Sooooo....looks like douche baggery is still alive and well in the land of digi marketing, hooray! Looks like the kids over at Razorfish had this super neat idea about creating a "doghouse" that women could put their significant others in unless they buy them...diamonds! Oh, Raz, you know us women oh so well (blah). The recently launched "Beware of the Doghouse" campaign for JC Penney is, according to the press release:
"A viral marketing campaign that allows women to put their significant other in the "Doghouse" for bad gift choices this holiday season. This new site and the marketing campaign behind it provide a fun, interactive way for women to encourage the men they love to get out of the “Doghouse,” by purchasing affordable diamond gifts from The Jewelry Store inside JCPenney. Launching today, the campaign is one of the first marketing sites to use the new Facebook Connect application, allowing visitors to easily put their Facebook Friends in the "Doghouse."

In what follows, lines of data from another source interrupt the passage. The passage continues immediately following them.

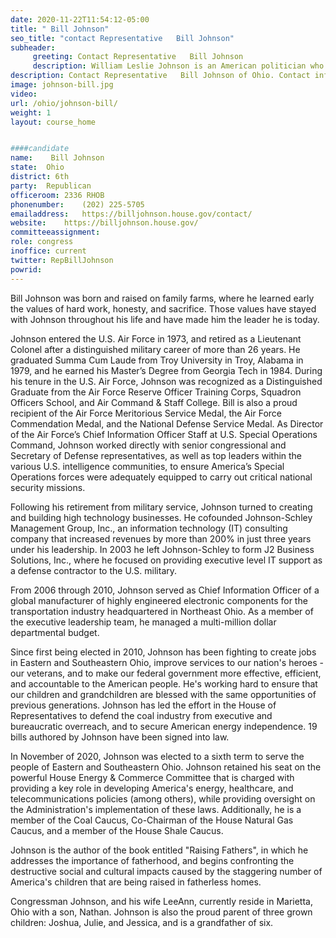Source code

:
 ```yaml
---
date: 2020-11-22T11:54:12-05:00
title: " Bill Johnson"
seo_title: "contact Representative   Bill Johnson"
subheader:
     greeting: Contact Representative   Bill Johnson 
     description: William Leslie Johnson is an American politician who has been the U.S. Representative for Ohio's 6th congressional district since 2011. He is a member of the Republican Party.
description: Contact Representative   Bill Johnson of Ohio. Contact information for  Bill Johnson includes email address, phone number, and mailing address.
image: johnson-bill.jpg
video: 
url: /ohio/johnson-bill/
weight: 1
layout: course_home


####candidate
name:	 Bill Johnson
state:	Ohio
district: 6th
party:	Republican
officeroom:	2336 RHOB
phonenumber:	(202) 225-5705
emailaddress:	https://billjohnson.house.gov/contact/
website:	https://billjohnson.house.gov/
committeeassignment: 
role: congress
inoffice: current
twitter: RepBillJohnson
powrid: 
---
```


Bill Johnson was born and raised on family farms, where he learned early the values of hard work, honesty, and sacrifice. Those values have stayed with Johnson throughout his life and have made him the leader he is today.

Johnson entered the U.S. Air Force in 1973, and retired as a Lieutenant Colonel after a distinguished military career of more than 26 years. He graduated Summa Cum Laude from Troy University in Troy, Alabama in 1979, and he earned his Master’s Degree from Georgia Tech in 1984. During his tenure in the U.S. Air Force, Johnson was recognized as a Distinguished Graduate from the Air Force Reserve Officer Training Corps, Squadron Officers School, and Air Command & Staff College. Bill is also a proud recipient of the Air Force Meritorious Service Medal, the Air Force Commendation Medal, and the National Defense Service Medal. As Director of the Air Force’s Chief Information Officer Staff at U.S. Special Operations Command, Johnson worked directly with senior congressional and Secretary of Defense representatives, as well as top leaders within the various U.S. intelligence communities, to ensure America’s Special Operations forces were adequately equipped to carry out critical national security missions.

Following his retirement from military service, Johnson turned to creating and building high technology businesses. He cofounded Johnson-Schley Management Group, Inc., an information technology (IT) consulting company that increased revenues by more than 200% in just three years under his leadership. In 2003 he left Johnson-Schley to form J2 Business Solutions, Inc., where he focused on providing executive level IT support as a defense contractor to the U.S. military.

From 2006 through 2010, Johnson served as Chief Information Officer of a global manufacturer of highly engineered electronic components for the transportation industry headquartered in Northeast Ohio. As a member of the executive leadership team, he managed a multi-million dollar departmental budget.

Since first being elected in 2010, Johnson has been fighting to create jobs in Eastern and Southeastern Ohio, improve services to our nation's heroes - our veterans, and to make our federal government more effective, efficient, and accountable to the American people. He's working hard to ensure that our children and grandchildren are blessed with the same opportunities of previous generations. Johnson has led the effort in the House of Representatives to defend the coal industry from executive and bureaucratic overreach, and to secure American energy independence. 19 bills authored by Johnson have been signed into law.

In November of 2020, Johnson was elected to a sixth term to serve the people of Eastern and Southeastern Ohio. Johnson retained his seat on the powerful House Energy & Commerce Committee that is charged with providing a key role in developing America's energy, healthcare, and telecommunications policies (among others), while providing oversight on the Administration's implementation of these laws. Additionally, he is a member of the Coal Caucus, Co-Chairman of the House Natural Gas Caucus, and a member of the House Shale Caucus. 

Johnson is the author of the book entitled "Raising Fathers", in which he addresses the importance of fatherhood, and begins confronting the destructive social and cultural impacts caused by the staggering number of America's children that are being raised in fatherless homes.

Congressman Johnson, and his wife LeeAnn, currently reside in Marietta, Ohio with a son, Nathan. Johnson is also the proud parent of three grown children: Joshua, Julie, and Jessica, and is a grandfather of six.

Not only is the premise of the campaign utterly ridiculous and condescending--but at its center is what else...a microsite! A microsite, oh why didn't we think of that before?! Ah, but wait, it gets better. They implemented Facebook Connect. Now, you'd think I'd be pretty excited about it as I've been covering FBC since it was first announced back in May of this year...ah, but marketers never fail me. So did they do something useful with the FBC implementation? No! They created this lame microsite and a game by which chicks can put their dudes in a doghouse and do so via Facebook Connect. So, you chose to use FBC to let girls pick Facebook friends/bf's into some lame doghouse? Because that is super useful and makes much more sense than say, integrating FBC into the JC Penney online shopping experience and thereby including friend data (purchases, wishlists, etc) into the product merchandising model. No, that just makes too much sense. We'll just stick with this awesome Doghouse thing...sweet!
What a wasted opportunity to really do something compelling with FBC, and to explore the potential of data portability and its impact on user experience, and in the retail case, impact on sales (well, in the case of FBC, data portability on training wheels, but whatever). I'm afraid of FBC becoming yet another poorly handled FB initative. FAIL!